在接着看下去之前,我们需要确保安装了以下的 python
库。
- pip3 install opencv-python numpy matplotlib
参考资料
How to Use K-Means Clustering for Image Segmentation using OpenCV in Python
通过 OpenCV 中 K-Means 简化图像颜色与分块
准备工作(库与图像)
我们首先导入需要使用的库:
- import cv2
- import numpy as np
- import matplotlib.pyplot as plt
接着选择一张图片来进行展示,我们这里就使用「机器猫」来作为展示(也可以替换为其他图片):
使用 K-Means 进行聚类(减少图像颜色)
我们使用 OpenCV
导入图片,看一下图像的大小为 4404733
:
- # read the image
- image = cv2.imread("./cat.png")
- print('image shape: {}'.format(image.shape))
- # (440, 473, 3)
为了之后的显示需要,我们将图像转换为 RGB 格式(进行这一步的原因,可以参考链接,图像处理-matplotlib显示opencv图像):
- # convert to RGB
- image = cv2.cvtColor(image, cv2.COLOR_BGR2RGB)
为了进行聚类,我们将 image
转换为一个二维向量(cv2.kmeans
将一个「二维向量」作为输入),这个二位向量大小是 N*3
。如下图所示,我们将一个像素的 RGB 放在一起:
再解释一下如下图所示,原始图像有三个 channel(分别是 RGB),我们在每一个 channel 中相同位置的数取出合并在一起。
按照上面的思路,我们对图像进行 reshape
,接着转换为 float
类型:
- # reshape the image to a 2D array of pixels and 3 color values (RGB)
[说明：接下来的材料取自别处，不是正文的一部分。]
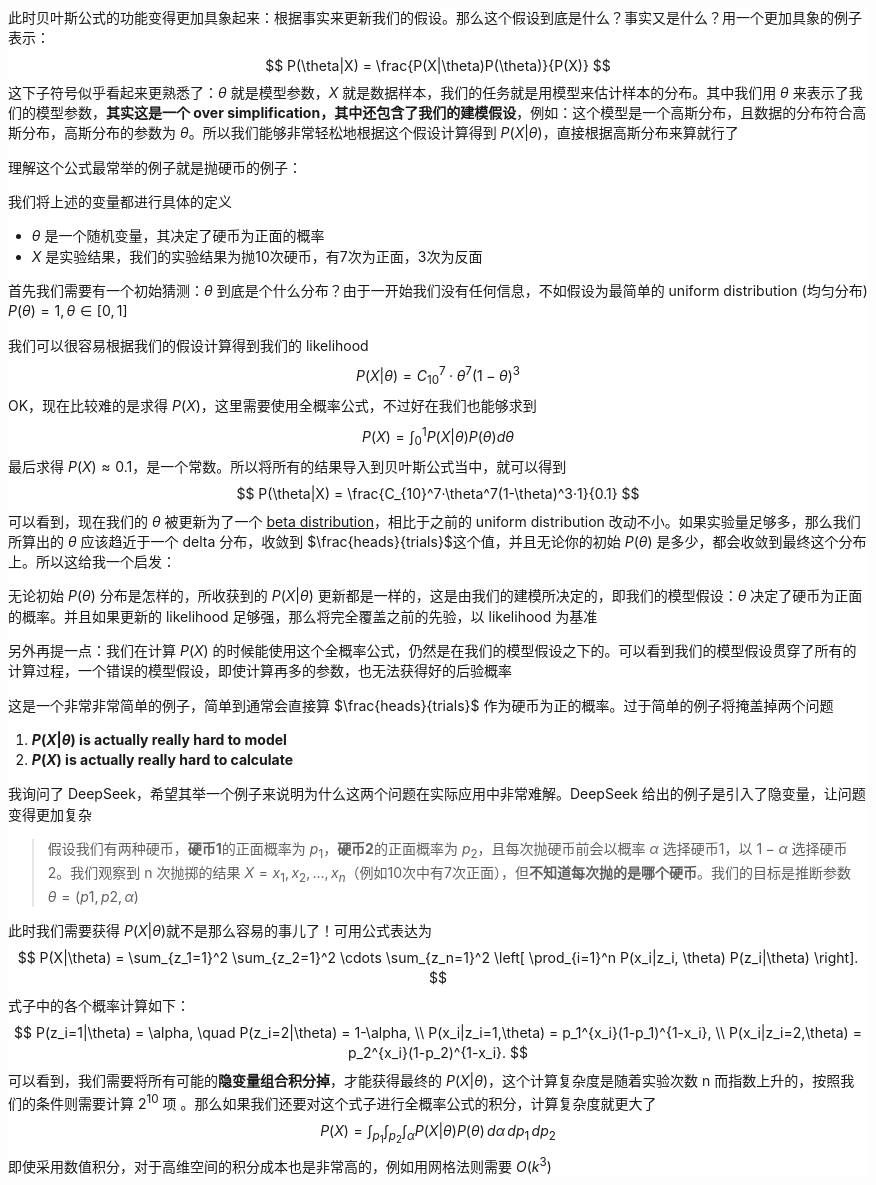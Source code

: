 此时贝叶斯公式的功能变得更加具象起来：根据事实来更新我们的假设。那么这个假设到底是什么？事实又是什么？用一个更加具象的例子表示：
$$
P(\theta|X) = \frac{P(X|\theta)P(\theta)}{P(X)}
$$
这下子符号似乎看起来更熟悉了：$\theta$ 就是模型参数，$X$ 就是数据样本，我们的任务就是用模型来估计样本的分布。其中我们用 $\theta$ 来表示了我们的模型参数，**其实这是一个 over simplification，其中还包含了我们的建模假设**，例如：这个模型是一个高斯分布，且数据的分布符合高斯分布，高斯分布的参数为 $\theta$。所以我们能够非常轻松地根据这个假设计算得到 $P(X|\theta)$​，直接根据高斯分布来算就行了

理解这个公式最常举的例子就是抛硬币的例子：

我们将上述的变量都进行具体的定义

- $\theta$ 是一个随机变量，其决定了硬币为正面的概率
- $X$ 是实验结果，我们的实验结果为抛10次硬币，有7次为正面，3次为反面

首先我们需要有一个初始猜测：$\theta$ 到底是个什么分布？由于一开始我们没有任何信息，不如假设为最简单的 uniform distribution (均匀分布) $P(\theta)=1, \theta\in [0,1]$

我们可以很容易根据我们的假设计算得到我们的 likelihood 
$$
P(X|\theta) = C_{10}^7·\theta^7(1-\theta)^3
$$
OK，现在比较难的是求得 $P(X)$，这里需要使用全概率公式，不过好在我们也能够求到
$$
P(X) = \int_0^1P(X|\theta)P(\theta)d\theta
$$
最后求得 $P(X)≈0.1$，是一个常数。所以将所有的结果导入到贝叶斯公式当中，就可以得到
$$
P(\theta|X) = \frac{C_{10}^7·\theta^7(1-\theta)^3·1}{0.1}
$$
可以看到，现在我们的 $\theta$ 被更新为了一个 [beta distribution](https://en.wikipedia.org/wiki/Beta_distribution)，相比于之前的 uniform distribution 改动不小。如果实验量足够多，那么我们所算出的 $\theta$ 应该趋近于一个 delta 分布，收敛到 $\frac{heads}{trials}$​ 这个值，并且无论你的初始 $P(\theta)$ 是多少，都会收敛到最终这个分布上。所以这给我一个启发：

无论初始 $P(\theta)$ 分布是怎样的，所收获到的 $P(X|\theta)$ 更新都是一样的，这是由我们的建模所决定的，即我们的模型假设：$\theta$ 决定了硬币为正面的概率。并且如果更新的 likelihood 足够强，那么将完全覆盖之前的先验，以 likelihood 为基准

另外再提一点：我们在计算 $P(X)$ 的时候能使用这个全概率公式，仍然是在我们的模型假设之下的。可以看到我们的模型假设贯穿了所有的计算过程，一个错误的模型假设，即使计算再多的参数，也无法获得好的后验概率

这是一个非常非常简单的例子，简单到通常会直接算 $\frac{heads}{trials}$ 作为硬币为正的概率。过于简单的例子将掩盖掉两个问题

1. **$P(X|\theta)$ is actually really hard to model**
2. **$P(X)$ is actually really hard to calculate**

我询问了 DeepSeek，希望其举一个例子来说明为什么这两个问题在实际应用中非常难解。DeepSeek 给出的例子是引入了隐变量，让问题变得更加复杂

> 假设我们有两种硬币，**硬币1**的正面概率为 $p_1$，**硬币2**的正面概率为 $p_2$，且每次抛硬币前会以概率 $\alpha$ 选择硬币1，以 $1-\alpha$ 选择硬币2。我们观察到 n 次抛掷的结果 $X={x_1,x_2,...,x_n}$（例如10次中有7次正面），但**不知道每次抛的是哪个硬币**。我们的目标是推断参数 $θ=(p1,p2,α)$

此时我们需要获得 $P(X|\theta)$​ 就不是那么容易的事儿了！可用公式表达为
$$
P(X|\theta) = \sum_{z_1=1}^2 \sum_{z_2=1}^2 \cdots \sum_{z_n=1}^2 \left[ \prod_{i=1}^n P(x_i|z_i, \theta) P(z_i|\theta) \right].
$$
式子中的各个概率计算如下：
$$
P(z_i=1|\theta) = \alpha, \quad P(z_i=2|\theta) = 1-\alpha, \\
 P(x_i|z_i=1,\theta) = p_1^{x_i}(1-p_1)^{1-x_i}, \\
 P(x_i|z_i=2,\theta) = p_2^{x_i}(1-p_2)^{1-x_i}.
$$
可以看到，我们需要将所有可能的**隐变量组合积分掉**，才能获得最终的 $P(X|\theta)$，这个计算复杂度是随着实验次数 n 而指数上升的，按照我们的条件则需要计算 $2^{10}$ 项 。那么如果我们还要对这个式子进行全概率公式的积分，计算复杂度就更大了
$$
P(X) = \int_{p_1} \int_{p_2} \int_{\alpha} P(X|\theta) P(\theta) \, d\alpha \, dp_1 \, dp_2
$$
即使采用数值积分，对于高维空间的积分成本也是非常高的，例如用网格法则需要 $O(k^3)$

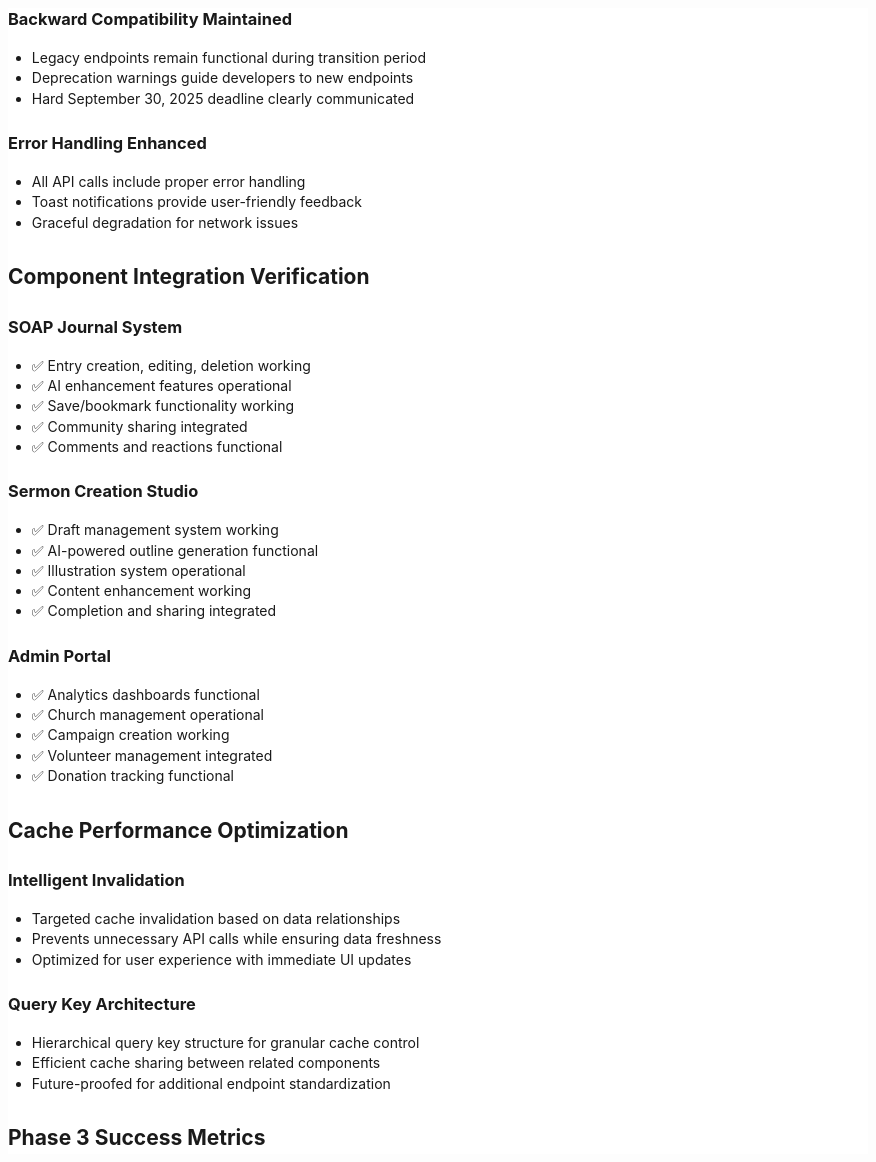 ### Backward Compatibility Maintained
- Legacy endpoints remain functional during transition period
- Deprecation warnings guide developers to new endpoints
- Hard September 30, 2025 deadline clearly communicated

### Error Handling Enhanced
- All API calls include proper error handling
- Toast notifications provide user-friendly feedback
- Graceful degradation for network issues

## Component Integration Verification

### SOAP Journal System
- ✅ Entry creation, editing, deletion working
- ✅ AI enhancement features operational
- ✅ Save/bookmark functionality working
- ✅ Community sharing integrated
- ✅ Comments and reactions functional

### Sermon Creation Studio
- ✅ Draft management system working
- ✅ AI-powered outline generation functional
- ✅ Illustration system operational
- ✅ Content enhancement working
- ✅ Completion and sharing integrated

### Admin Portal
- ✅ Analytics dashboards functional
- ✅ Church management operational
- ✅ Campaign creation working
- ✅ Volunteer management integrated
- ✅ Donation tracking functional

## Cache Performance Optimization

### Intelligent Invalidation
- Targeted cache invalidation based on data relationships
- Prevents unnecessary API calls while ensuring data freshness
- Optimized for user experience with immediate UI updates

### Query Key Architecture
- Hierarchical query key structure for granular cache control
- Efficient cache sharing between related components
- Future-proofed for additional endpoint standardization

## Phase 3 Success Metrics
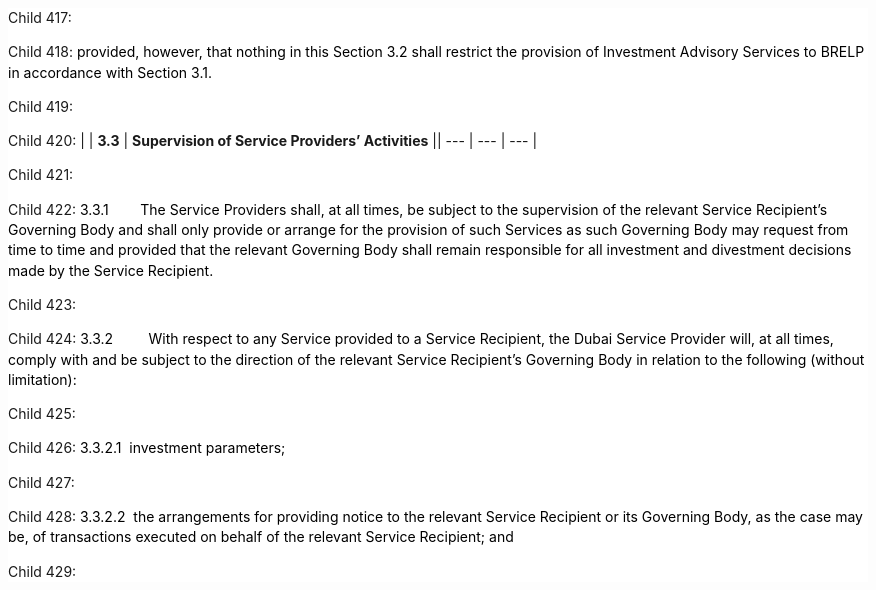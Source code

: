 
Child 417:
<span style="color:#000000"> </span>


Child 418:
<span style="color:#000000">provided, however, that nothing in this Section 3.2 shall restrict the provision of Investment Advisory Services to BRELP in accordance with Section 3.1.</span>


Child 419:
<span style="color:#000000"> </span>


Child 420:
|  | **3.3** | **Supervision of Service Providers’ Activities** || --- | --- | --- |


Child 421:
<span style="color:#000000"> </span>


Child 422:
<span style="color:#000000">3.3.1        The Service Providers shall, at all times, be subject to the supervision of the relevant Service Recipient’s Governing Body and shall only provide or arrange for the provision of such Services as such </span><span style="color:#000000">Governing Body may request from time to time and provided that the relevant Governing Body shall remain responsible for all investment and divestment decisions made by the Service Recipient.</span>


Child 423:
<span style="color:#000000"> </span>


Child 424:
<span style="color:#000000">3.3.2         With respect to any Service provided to a Service Recipient, the Dubai Service Provider will, at all times, comply with and be subject to the direction of the relevant Service Recipient’s Governing Body in relation to the following (without limitation):</span>


Child 425:
<span style="color:#000000"> </span>


Child 426:
<span style="color:#000000">3.3.2.1  investment parameters;</span>


Child 427:
<span style="color:#000000"> </span>


Child 428:
<span style="color:#000000">3.3.2.2  the arrangements for providing notice to the relevant Service Recipient or its Governing Body, as the case may be, of transactions executed on behalf of the relevant Service Recipient; and</span>


Child 429:
<span style="color:#000000"> </span>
- pixel_values = image.reshape((-1, 3))
- # convert to float
- pixel_values = np.float32(pixel_values)
- print(pixel_values.shape)
- # (208120, 3)
上面最终的大小为 208120
,也就是 440*473=208120
。之后我们会对上面的数据进行聚类,上面每一个数据其实就是一种颜色,如果我们聚类结果为 3,那么原始图像就会被压缩为三种颜色。
在使用 K-Means 算法的时候,我们需要知道算法的停止条件。在这里为了希望迭代次数不超过 100,或是 clusters 中心移动的值非常小(这里是 0.2),下面是定义的停止条件:
- # define stopping criteria --> 定义聚类停止的条件
- criteria = (cv2.TERM_CRITERIA_EPS + cv2.TERM_CRITERIA_MAX_ITER, 100, 0.2)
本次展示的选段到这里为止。